>>>>>
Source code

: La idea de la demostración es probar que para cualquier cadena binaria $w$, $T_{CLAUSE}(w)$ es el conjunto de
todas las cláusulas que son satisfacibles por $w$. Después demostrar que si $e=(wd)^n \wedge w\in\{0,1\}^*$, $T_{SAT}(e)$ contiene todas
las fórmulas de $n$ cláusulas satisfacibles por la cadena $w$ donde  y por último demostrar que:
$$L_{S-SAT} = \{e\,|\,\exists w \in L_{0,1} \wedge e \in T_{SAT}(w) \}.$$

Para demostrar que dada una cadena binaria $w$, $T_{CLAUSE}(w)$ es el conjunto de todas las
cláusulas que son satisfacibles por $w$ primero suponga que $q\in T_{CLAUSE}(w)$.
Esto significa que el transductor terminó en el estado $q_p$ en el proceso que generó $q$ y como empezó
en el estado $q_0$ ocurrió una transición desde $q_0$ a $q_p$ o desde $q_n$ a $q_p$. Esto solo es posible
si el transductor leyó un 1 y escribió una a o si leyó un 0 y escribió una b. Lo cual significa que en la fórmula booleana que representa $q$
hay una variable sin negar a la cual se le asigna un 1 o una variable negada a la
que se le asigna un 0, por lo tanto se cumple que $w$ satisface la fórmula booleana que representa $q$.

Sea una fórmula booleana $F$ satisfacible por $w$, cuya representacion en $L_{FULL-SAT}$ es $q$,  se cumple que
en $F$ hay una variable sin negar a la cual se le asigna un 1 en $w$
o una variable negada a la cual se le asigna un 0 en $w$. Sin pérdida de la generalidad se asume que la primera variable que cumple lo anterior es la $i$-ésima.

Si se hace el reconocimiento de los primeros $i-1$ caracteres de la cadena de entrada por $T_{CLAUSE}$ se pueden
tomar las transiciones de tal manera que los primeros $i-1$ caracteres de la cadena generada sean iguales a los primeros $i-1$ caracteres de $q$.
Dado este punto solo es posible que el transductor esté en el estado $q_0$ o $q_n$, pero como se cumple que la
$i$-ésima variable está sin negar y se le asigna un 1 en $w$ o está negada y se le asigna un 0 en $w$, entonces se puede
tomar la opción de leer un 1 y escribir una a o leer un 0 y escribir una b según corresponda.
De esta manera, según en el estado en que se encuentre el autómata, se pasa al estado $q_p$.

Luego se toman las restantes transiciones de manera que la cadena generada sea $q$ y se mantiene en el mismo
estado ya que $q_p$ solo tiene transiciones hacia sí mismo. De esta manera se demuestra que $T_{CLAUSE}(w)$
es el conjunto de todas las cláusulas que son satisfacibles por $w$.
<<<<<
From the entries above, copy out every line where the string "cadena" appears.

— Reply to the exercise —
: La idea de la demostración es probar que para cualquier cadena binaria $w$, $T_{CLAUSE}(w)$ es el conjunto de
las fórmulas de $n$ cláusulas satisfacibles por la cadena $w$ donde  y por último demostrar que:
Para demostrar que dada una cadena binaria $w$, $T_{CLAUSE}(w)$ es el conjunto de todas las
Si se hace el reconocimiento de los primeros $i-1$ caracteres de la cadena de entrada por $T_{CLAUSE}$ se pueden
tomar las transiciones de tal manera que los primeros $i-1$ caracteres de la cadena generada sean iguales a los primeros $i-1$ caracteres de $q$.
Luego se toman las restantes transiciones de manera que la cadena generada sea $q$ y se mantiene en el mismo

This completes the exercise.